The response should repeat word for word every line below from the one with "- Rename files/folders" to the one with "# angular-mn-dialog", inclusive, and nothing else; leave pictures out.

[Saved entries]

--*--

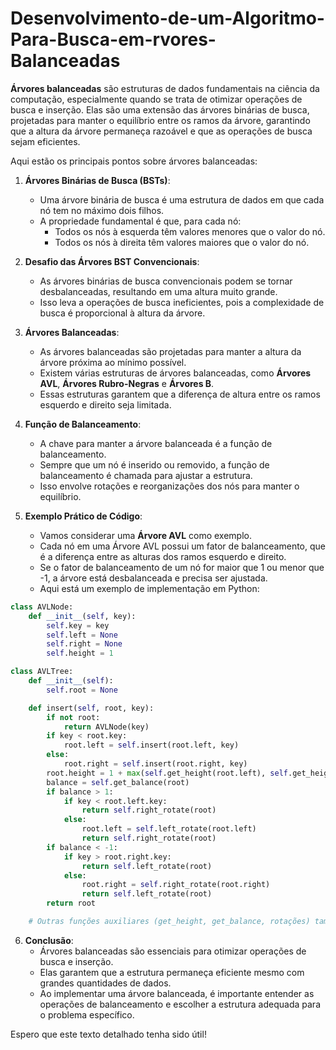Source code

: # Desenvolvimento-de-um-Algoritmo-Para-Busca-em-rvores-Balanceadas

**Árvores balanceadas** são estruturas de dados fundamentais na ciência da computação, especialmente quando se trata de otimizar operações de busca e inserção. Elas são uma extensão das árvores binárias de busca, projetadas para manter o equilíbrio entre os ramos da árvore, garantindo que a altura da árvore permaneça razoável e que as operações de busca sejam eficientes.

Aqui estão os principais pontos sobre árvores balanceadas:

1. **Árvores Binárias de Busca (BSTs)**:
   - Uma árvore binária de busca é uma estrutura de dados em que cada nó tem no máximo dois filhos.
   - A propriedade fundamental é que, para cada nó:
     - Todos os nós à esquerda têm valores menores que o valor do nó.
     - Todos os nós à direita têm valores maiores que o valor do nó.

2. **Desafio das Árvores BST Convencionais**:
   - As árvores binárias de busca convencionais podem se tornar desbalanceadas, resultando em uma altura muito grande.
   - Isso leva a operações de busca ineficientes, pois a complexidade de busca é proporcional à altura da árvore.

3. **Árvores Balanceadas**:
   - As árvores balanceadas são projetadas para manter a altura da árvore próxima ao mínimo possível.
   - Existem várias estruturas de árvores balanceadas, como **Árvores AVL**, **Árvores Rubro-Negras** e **Árvores B**.
   - Essas estruturas garantem que a diferença de altura entre os ramos esquerdo e direito seja limitada.

4. **Função de Balanceamento**:
   - A chave para manter a árvore balanceada é a função de balanceamento.
   - Sempre que um nó é inserido ou removido, a função de balanceamento é chamada para ajustar a estrutura.
   - Isso envolve rotações e reorganizações dos nós para manter o equilíbrio.

5. **Exemplo Prático de Código**:
   - Vamos considerar uma **Árvore AVL** como exemplo.
   - Cada nó em uma Árvore AVL possui um fator de balanceamento, que é a diferença entre as alturas dos ramos esquerdo e direito.
   - Se o fator de balanceamento de um nó for maior que 1 ou menor que -1, a árvore está desbalanceada e precisa ser ajustada.
   - Aqui está um exemplo de implementação em Python:

```python
class AVLNode:
    def __init__(self, key):
        self.key = key
        self.left = None
        self.right = None
        self.height = 1

class AVLTree:
    def __init__(self):
        self.root = None

    def insert(self, root, key):
        if not root:
            return AVLNode(key)
        if key < root.key:
            root.left = self.insert(root.left, key)
        else:
            root.right = self.insert(root.right, key)
        root.height = 1 + max(self.get_height(root.left), self.get_height(root.right))
        balance = self.get_balance(root)
        if balance > 1:
            if key < root.left.key:
                return self.right_rotate(root)
            else:
                root.left = self.left_rotate(root.left)
                return self.right_rotate(root)
        if balance < -1:
            if key > root.right.key:
                return self.left_rotate(root)
            else:
                root.right = self.right_rotate(root.right)
                return self.left_rotate(root)
        return root

    # Outras funções auxiliares (get_height, get_balance, rotações) também são necessárias.
```

6. **Conclusão**:
   - Árvores balanceadas são essenciais para otimizar operações de busca e inserção.
   - Elas garantem que a estrutura permaneça eficiente mesmo com grandes quantidades de dados.
   - Ao implementar uma árvore balanceada, é importante entender as operações de balanceamento e escolher a estrutura adequada para o problema específico.

Espero que este texto detalhado tenha sido útil!
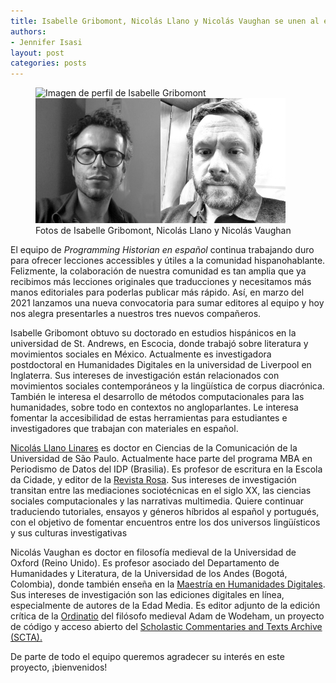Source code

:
 ```yaml
---
title: Isabelle Gribomont, Nicolás Llano y Nicolás Vaughan se unen al equipo de Programming Historian en español 
authors:
- Jennifer Isasi
layout: post
categories: posts
---
```



<p><figure><img src="/avatars/isabelle-gribomont.png" alt="Imagen de perfil de Isabelle Gribomont" style="width:200px;"/><img src="/avatars/nicolas-llano.png" alt="Imagen de perfil de Nicolás Llano" style="width:200px;"/><img src="/avatars/nicolas-vaughan.png" alt="Imagen de perfil Nicolás Vaughan" style="width:200px;"/><figcaption>
   Fotos de Isabelle Gribomont, Nicolás Llano y Nicolás Vaughan </figcaption></figure></p> 

El equipo de *Programming Historian en español* continua trabajando duro para ofrecer lecciones accessibles y útiles a la comunidad hispanohablante. Felizmente, la colaboración de nuestra comunidad es tan amplia que ya recibimos más lecciones originales que traducciones y necesitamos más manos editoriales para poderlas publicar más rápido. Así, en marzo del 2021 lanzamos una nueva convocatoria para sumar editores al equipo y hoy nos alegra presentarles a nuestros tres nuevos compañeros. 

Isabelle Gribomont obtuvo su doctorado en estudios hispánicos en la universidad de St. Andrews, en Escocia, donde trabajó sobre literatura y movimientos sociales en México. Actualmente es investigadora postdoctoral en Humanidades Digitales en la universidad de Liverpool en Inglaterra. Sus intereses de investigación están relacionados con movimientos sociales contemporáneos y la lingüística de corpus diacrónica. También le interesa el desarrollo de métodos computacionales para las humanidades, sobre todo en contextos no angloparlantes. Le interesa fomentar la accesibilidad de estas herramientas para estudiantes e investigadores que trabajan con materiales en español. 

[Nicolás Llano Linares](https://twitter.com/enetreseles) es doctor en Ciencias de la Comunicación de la Universidad de São Paulo. Actualmente hace parte del programa MBA en Periodismo de Datos del IDP (Brasilia). Es profesor de escritura en la Escola da Cidade, y editor de la [Revista Rosa](https://revistarosa.com). Sus intereses de investigación transitan entre las mediaciones sociotécnicas en el siglo XX, las ciencias sociales computacionales y las narrativas multimedia. Quiere continuar traduciendo tutoriales, ensayos y géneros híbridos al español y portugués, con el objetivo de fomentar encuentros entre los dos universos lingüísticos y sus culturas investigativas

Nicolás Vaughan es doctor en filosofía medieval de la Universidad de Oxford (Reino Unido). Es profesor asociado del Departamento de Humanidades y Literatura, de la Universidad de los Andes (Bogotá, Colombia), donde también enseña en la [Maestría en Humanidades Digitales](https://posgradosfacartes.uniandes.edu.co/programas/humanidades-digitales/). Sus intereses de investigación son las ediciones digitales en línea, especialmente de autores de la Edad Media. Es editor adjunto de la edición crítica de la [Ordinatio](https://scta.lombardpress.org/text?resourceid=http://scta.info/resource/wodehamordinatio) del filósofo medieval Adam de Wodeham, un proyecto de código y acceso abierto del [Scholastic Commentaries and Texts Archive (SCTA).](https://scta.info/)

De parte de todo el equipo queremos agradecer su interés en este proyecto, ¡bienvenidos!
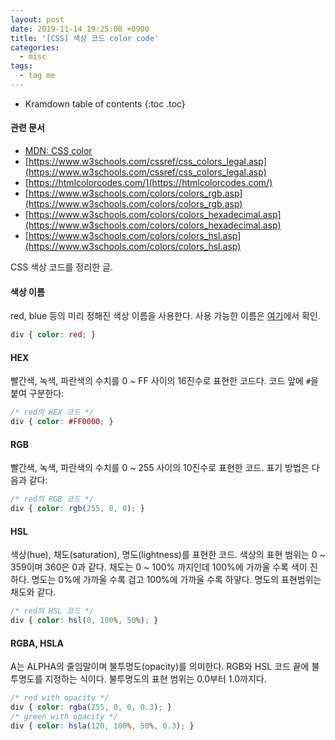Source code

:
 ```yaml
---
layout: post
date: 2019-11-14 19:25:00 +0900
title: '[CSS] 색상 코드 color code'
categories:
  - misc
tags:
  - tag me
---
```


* Kramdown table of contents
{:toc .toc}

#### 관련 문서

- [MDN: CSS color](https://developer.mozilla.org/ko/docs/Web/CSS/color)
- [https://www.w3schools.com/cssref/css_colors_legal.asp](https://www.w3schools.com/cssref/css_colors_legal.asp)
- [https://htmlcolorcodes.com/](https://htmlcolorcodes.com/)
- [https://www.w3schools.com/colors/colors_rgb.asp](https://www.w3schools.com/colors/colors_rgb.asp)
- [https://www.w3schools.com/colors/colors_hexadecimal.asp](https://www.w3schools.com/colors/colors_hexadecimal.asp)
- [https://www.w3schools.com/colors/colors_hsl.asp](https://www.w3schools.com/colors/colors_hsl.asp)

CSS 색상 코드를 정리한 글.

#### 색상 이름

red, blue 등의 미리 정해진 색상 이름을 사용한다. 사용 가능한 이름은 [여기](https://www.w3schools.com/colors/colors_names.asp)에서 확인.

```css
div { color: red; }
```

#### HEX

빨간색, 녹색, 파란색의 수치를 0 \~ FF 사이의 16진수로 표현한 코드다. 코드 앞에 `#`을 붙여 구분한다:

```css
/* red의 HEX 코드 */
div { color: #FF0000; }
```

#### RGB

빨간색, 녹색, 파란색의 수치를 0 \~ 255 사이의 10진수로 표현한 코드. 표기 방법은 다음과 같다:

```css
/* red의 RGB 코드 */
div { color: rgb(255, 0, 0); }
```

#### HSL

색상(hue), 채도(saturation), 명도(lightness)를 표현한 코드. 색상의 표현 범위는 0 \~ 359이며 360은 0과 같다. 채도는 0 \~ 100% 까지인데 100%에 가까울 수록 색이 진하다. 명도는 0%에 가까울 수록 검고 100%에 가까울 수록 하얗다. 명도의 표현범위는 채도와 같다.

```css
/* red의 HSL 코드 */
div { color: hsl(0, 100%, 50%); }
```

#### RGBA, HSLA

A는 ALPHA의 줄임말이며 불투명도(opacity)를 의미한다. RGB와 HSL 코드 끝에 불투명도를 지정하는 식이다. 불투명도의 표현 범위는 0.0부터 1.0까지다.

```css
/* red with opacity */
div { color: rgba(255, 0, 0, 0.3); }
/* green with opacity */
div { color: hsla(120, 100%, 50%, 0.3); }
```
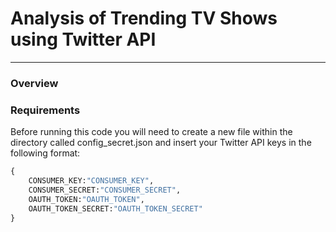 # Analysis of Trending TV Shows using Twitter API
___

### Overview


### Requirements
Before running this code you will need to create a new file within the directory called config_secret.json and insert your Twitter API keys in the following format:

```python 
{
    CONSUMER_KEY:"CONSUMER_KEY",
    CONSUMER_SECRET:"CONSUMER_SECRET",
    OAUTH_TOKEN:"OAUTH_TOKEN",
    OAUTH_TOKEN_SECRET:"OAUTH_TOKEN_SECRET"
}
```
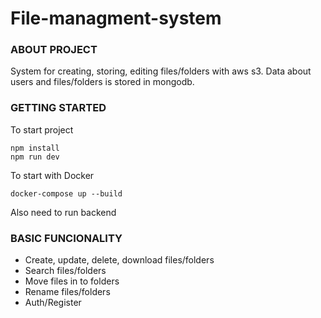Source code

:# File-managment-system

### ABOUT PROJECT

System for creating, storing, editing files/folders with aws s3. Data about users and files/folders is stored in mongodb.

### GETTING STARTED

To start project
```
npm install
npm run dev
```

To start with Docker
```
docker-compose up --build
```

Also need to run backend

### BASIC FUNCIONALITY

- Create, update, delete, download files/folders
- Search files/folders
- Move files in to folders
- Rename files/folders
- Auth/Register
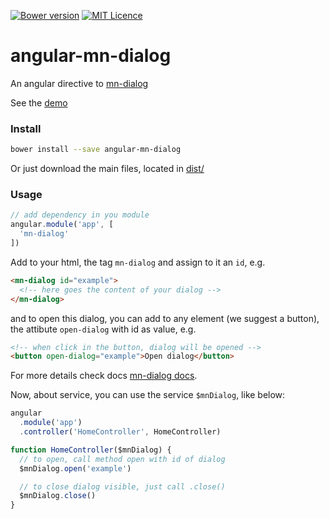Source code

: [![Bower version](https://badge.fury.io/bo/angular-mn-dialog.svg)](https://badge.fury.io/bo/angular-mn-dialog)
[![MIT Licence](https://badges.frapsoft.com/os/mit/mit.svg?v=103)](https://opensource.org/licenses/mit-license.php)   


# angular-mn-dialog

An angular directive to [mn-dialog](https://github.com/minimalist-components/mn-dialog)

See the [demo](https://github.com/minimalist-components/mn-dialog)

<!-- [![preview demo](https://raw.githubusercontent.com/minimalist-components/mn-dialog/master/sources/example/mn-dialog.gif)](http://codepen.io/darlanmendonca/full/akgXQq) -->

### Install

```sh
bower install --save angular-mn-dialog
```

Or just download the main files, located in [dist/](https://github.com/minimalist-components/angular-mn-dialog/tree/master/dist)

### Usage

```js
// add dependency in you module
angular.module('app', [
  'mn-dialog'
])
```

Add to your html, the tag `mn-dialog` and assign to it an `id`, e.g.

```html
<mn-dialog id="example">
  <!-- here goes the content of your dialog -->
</mn-dialog>
```

and to open this dialog, you can add to any element (we suggest a button), the attibute `open-dialog` with id as value, e.g.

```html
<!-- when click in the button, dialog will be opened -->
<button open-dialog="example">Open dialog</button>
```

For more details check docs [mn-dialog docs](https://github.com/minimalist-components/mn-dialog).

Now, about service, you can use the service `$mnDialog`, like below:

```js
angular
  .module('app')
  .controller('HomeController', HomeController)

function HomeController($mnDialog) {
  // to open, call method open with id of dialog
  $mnDialog.open('example')

  // to close dialog visible, just call .close()
  $mnDialog.close()
}
```
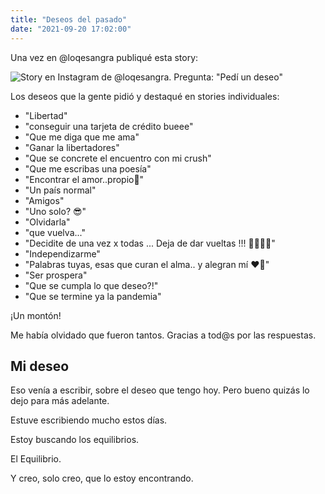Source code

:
 ```yaml
---
title: "Deseos del pasado"
date: "2021-09-20 17:02:00"
---
```


Una vez en @loqesangra publiqué esta story:

![Story en Instagram de @loqesangra. Pregunta: "Pedí un deseo"](/2021/0920-pedi-un-deseo.jpg)

Los deseos que la gente pidió y destaqué en stories individuales:

- "Libertad"
- "conseguir una tarjeta de crédito bueee"
- "Que me diga que me ama"
- "Ganar la libertadores"
- "Que se concrete el encuentro con mi crush"
- "Que me escribas una poesía"
- "Encontrar el amor..propio🥰"
- "Un país normal"
- "Amigos"
- "Uno solo? 😎"
- "Olvidarla"
- "que vuelva..."
- "Decidite de una vez x todas ... Deja de dar vueltas !!! 🤦‍♀️🤦‍♀️"
- "Independizarme"
- "Palabras tuyas, esas que curan el alma.. y alegran mí ❤️💚"
- "Ser prospera"
- "Que se cumpla lo que deseo?!"
- "Que se termine ya la pandemia"

¡Un montón!

Me había olvidado que fueron tantos. Gracias a tod@s por las respuestas.

## Mi deseo

Eso venía a escribir, sobre el deseo que tengo hoy. Pero bueno quizás lo dejo para más adelante.

Estuve escribiendo mucho estos días.

Estoy buscando los equilibrios.

El Equilibrio.

Y creo, solo creo, que lo estoy encontrando.

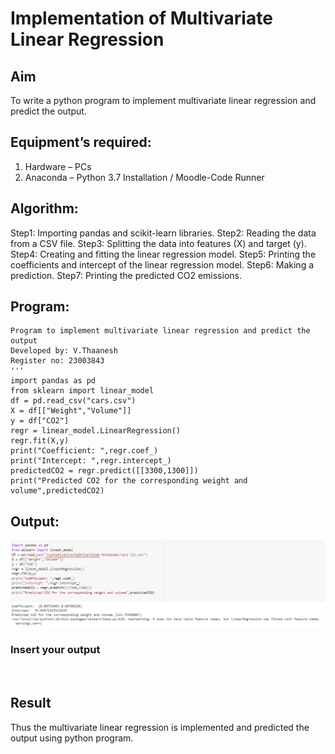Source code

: # Implementation of Multivariate Linear Regression
## Aim
To write a python program to implement multivariate linear regression and predict the output.
## Equipment’s required:
1.	Hardware – PCs
2.	Anaconda – Python 3.7 Installation / Moodle-Code Runner
## Algorithm:
Step1:
Importing pandas and scikit-learn libraries.
Step2:
Reading the data from a CSV file.
Step3:
Splitting the data into features (X) and target (y).
Step4:
Creating and fitting the linear regression model.
Step5:
Printing the coefficients and intercept of the linear regression model.
Step6:
Making a prediction.
Step7:
Printing the predicted CO2 emissions.
## Program:
```
Program to implement multivariate linear regression and predict the output
Developed by: V.Thaanesh
Register no: 23003843
'''
import pandas as pd
from sklearn import linear_model
df = pd.read_csv("cars.csv")
X = df[["Weight","Volume"]]
y = df["CO2"]
regr = linear_model.LinearRegression()
regr.fit(X,y)
print("Coefficient: ",regr.coef_)
print("Intercept: ",regr.intercept_)
predictedCO2 = regr.predict([[3300,1300]])
print("Predicted CO2 for the corresponding weight and volume",predictedCO2)

```
## Output:
![output](/Screenshot%202023-07-31%20084223.png)
### Insert your output

<br>

## Result
Thus the multivariate linear regression is implemented and predicted the output using python program.
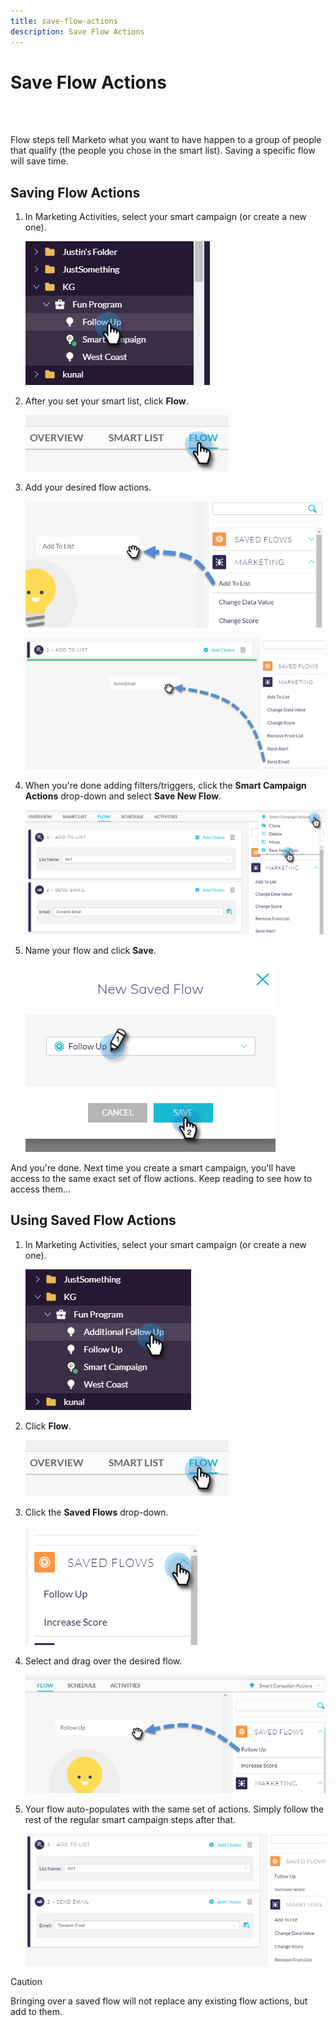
 ```yaml
---
title: save-flow-actions
description: Save Flow Actions
---
```


# Save Flow Actions

<br>&nbsp;

Flow steps tell Marketo what you want to have happen to a group of people that qualify (the people you chose in the smart list). Saving a specific flow will save time.

## Saving Flow Actions

1. In Marketing Activities, select your smart campaign (or create a new one).

   ![Image One](/help/sky/assets/smart-lists-and-static-lists/save-flow-actions/save-flow-actions-1.png)

1. After you set your smart list, click **Flow**.

   ![Image Two](/help/sky/assets/smart-lists-and-static-lists/save-flow-actions/save-flow-actions-2.png)

1. Add your desired flow actions.

   ![Image Three](/help/sky/assets/smart-lists-and-static-lists/save-flow-actions/save-flow-actions-3.png)

   ![Image Four](/help/sky/assets/smart-lists-and-static-lists/save-flow-actions/save-flow-actions-4.png)

1. When you're done adding filters/triggers, click the **Smart Campaign Actions** drop-down and select **Save New Flow**.

   ![Image Five](/help/sky/assets/smart-lists-and-static-lists/save-flow-actions/save-flow-actions-5.png)

1. Name your flow and click **Save**.

   ![Image Six](/help/sky/assets/smart-lists-and-static-lists/save-flow-actions/save-flow-actions-6.png)

And you're done. Next time you create a smart campaign, you'll have access to the same exact set of flow actions. Keep reading to see how to access them...

## Using Saved Flow Actions

1. In Marketing Activities, select your smart campaign (or create a new one).

   ![Image Seven](/help/sky/assets/smart-lists-and-static-lists/save-flow-actions/save-flow-actions-7.png)

1. Click **Flow**.

   ![Image Eight](/help/sky/assets/smart-lists-and-static-lists/save-flow-actions/save-flow-actions-8.png)

1. Click the **Saved Flows** drop-down.

   ![Image Nine](/help/sky/assets/smart-lists-and-static-lists/save-flow-actions/save-flow-actions-9.png)

1. Select and drag over the desired flow.

   ![Image Ten](/help/sky/assets/smart-lists-and-static-lists/save-flow-actions/save-flow-actions-10.png)

1. Your flow auto-populates with the same set of actions. Simply follow the rest of the regular smart campaign steps after that.

   ![Image Eleven](/help/sky/assets/smart-lists-and-static-lists/save-flow-actions/save-flow-actions-11.png)

>[!CAUTION]
>
>Bringing over a saved flow will not replace any existing flow actions, but add to them.
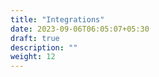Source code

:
 ```yaml
---
title: "Integrations"
date: 2023-09-06T06:05:07+05:30
draft: true
description: ""
weight: 12
---
```

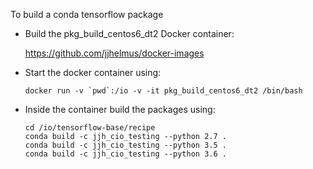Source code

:To build a conda tensorflow package

* Build the pkg_build_centos6_dt2 Docker container:

    https://github.com/jjhelmus/docker-images

* Start the docker container using:

    ```
    docker run -v `pwd`:/io -v -it pkg_build_centos6_dt2 /bin/bash
    ```

* Inside the container build the packages using:

    ```
    cd /io/tensorflow-base/recipe
    conda build -c jjh_cio_testing --python 2.7 .
    conda build -c jjh_cio_testing --python 3.5 .
    conda build -c jjh_cio_testing --python 3.6 .
    ```
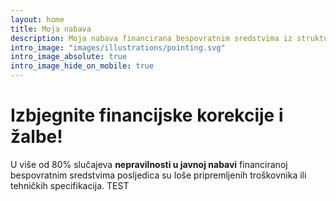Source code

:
 ```yaml
---
layout: home
title: Moja nabava
description: Moja nabava financirana bespovratnim sredstvima iz strukturnih fondova ne treba imati financijske korekcije
intro_image: "images/illustrations/pointing.svg"
intro_image_absolute: true
intro_image_hide_on_mobile: true
---
```


# Izbjegnite financijske korekcije i žalbe!

U više od 80% slučajeva **nepravilnosti u javnoj nabavi** financiranoj bespovratnim sredstvima posljedica su loše pripremljenih troškovnika ili tehničkih specifikacija. TEST

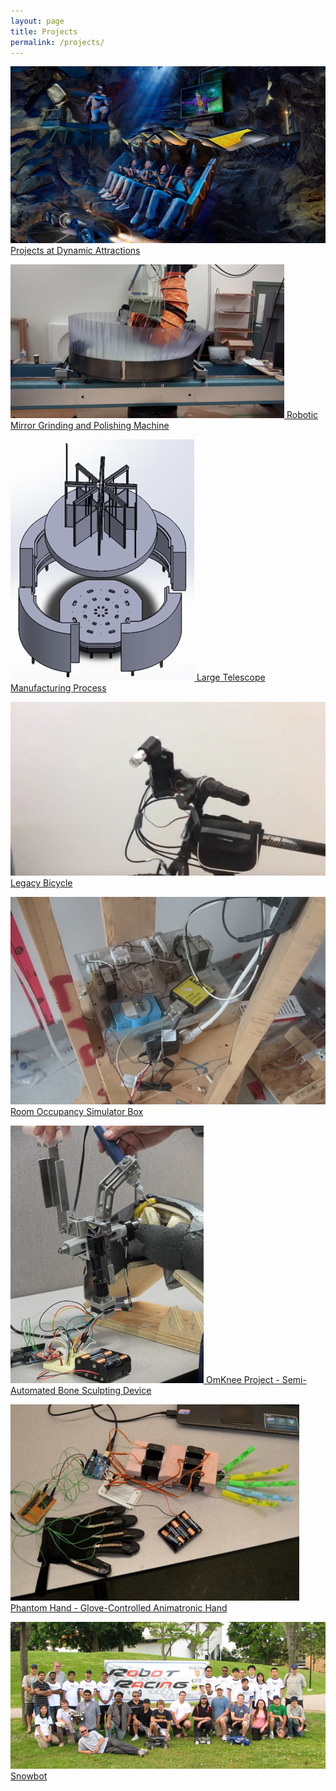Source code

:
 ```yaml
---
layout: page
title: Projects
permalink: /projects/
---
```





<!-- Title 1 | Title 2 | Title 3 | Title 4
--- | --- | --- | ---
lorem | lorem ipsum | lorem ipsum dolor | lorem ipsum dolor sit -->


 <!-- <img src="..." alt=" " style="width: 100%;max-height: 100%" /> -->



<!-- <img src="/images/omknee.png" alt="omknee" style="height: 30%; width:30%;"/> | [Projects at Dynamic Attractions](/projects/snowbot) -->


<!-- <img src="/images/omknee.png" alt="omknee" style="height: 30%; width:30%;" class ="circimg"/> -->

<a href="/projects/dynamic_attractions"><img src="/images/dynamic_batman.png" alt="dynamic_batman"  class ="circimg"/></a>
[Projects at Dynamic Attractions](/projects/dynamic_attractions)




<a href="/projects/mirror_polish"><img src="/images/polish_system.png" alt="polish_system"  class ="circimg"/>
[Robotic Mirror Grinding and Polishing Machine](/projects/mirror_polish)



<a href="/projects/mirror_manufacture"><img src="/images/slumping_furnace_design.png" alt="slumping_furnace_design"  class ="circimg"/>
[Large Telescope Manufacturing Process](/projects/mirror_manufacture)



<a href="/projects/legacy"><img src="/images/legacy.png" alt="legacy"  class ="circimg"/>
[Legacy Bicycle](/projects/legacy)



<a href="/projects/occupancy_simulation"><img src="/images/room_occupancy.png" alt="room_occupancy"  class ="circimg"/>
[Room Occupancy Simulator Box](/projects/occupancy_simulation)


<a href="/projects/omknee"><img src="/images/omknee.png" alt="omknee"  class ="circimg"/>
[OmKnee Project - Semi-Automated Bone Sculpting Device](/projects/omknee)


<a href="/projects/phantom_hand"><img src="/images/phantom_hand.png" alt="phantom_hand"  class ="circimg"/>
[Phantom Hand - Glove-Controlled Animatronic Hand](/projects/phantom_hand)



<a href="/projects/snowbot"><img src="/images/snowbot_group.png" alt="snowbot_group"  class ="circimg"/>
[Snowbot](/projects/snowbot)








<!-- 

This is the base Jekyll theme. You can find out more info about customizing your Jekyll theme, as well as basic Jekyll usage documentation at [jekyllrb.com](https://jekyllrb.com/)

You can find the source code for Minima at GitHub:
[jekyll][jekyll-organization] /
[minima](https://github.com/jekyll/minima)

You can find the source code for Jekyll at GitHub:
[jekyll][jekyll-organization] /
[jekyll](https://github.com/jekyll/jekyll)

[jekyll-organization]: https://github.com/jekyll -->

--*--

[Reply]:
- Rename files/folders
- Auth/Register
Source code

: [![Bower version](https://badge.fury.io/bo/angular-mn-dialog.svg)](https://badge.fury.io/bo/angular-mn-dialog)
[![MIT Licence](https://badges.frapsoft.com/os/mit/mit.svg?v=103)](https://opensource.org/licenses/mit-license.php)   


# angular-mn-dialog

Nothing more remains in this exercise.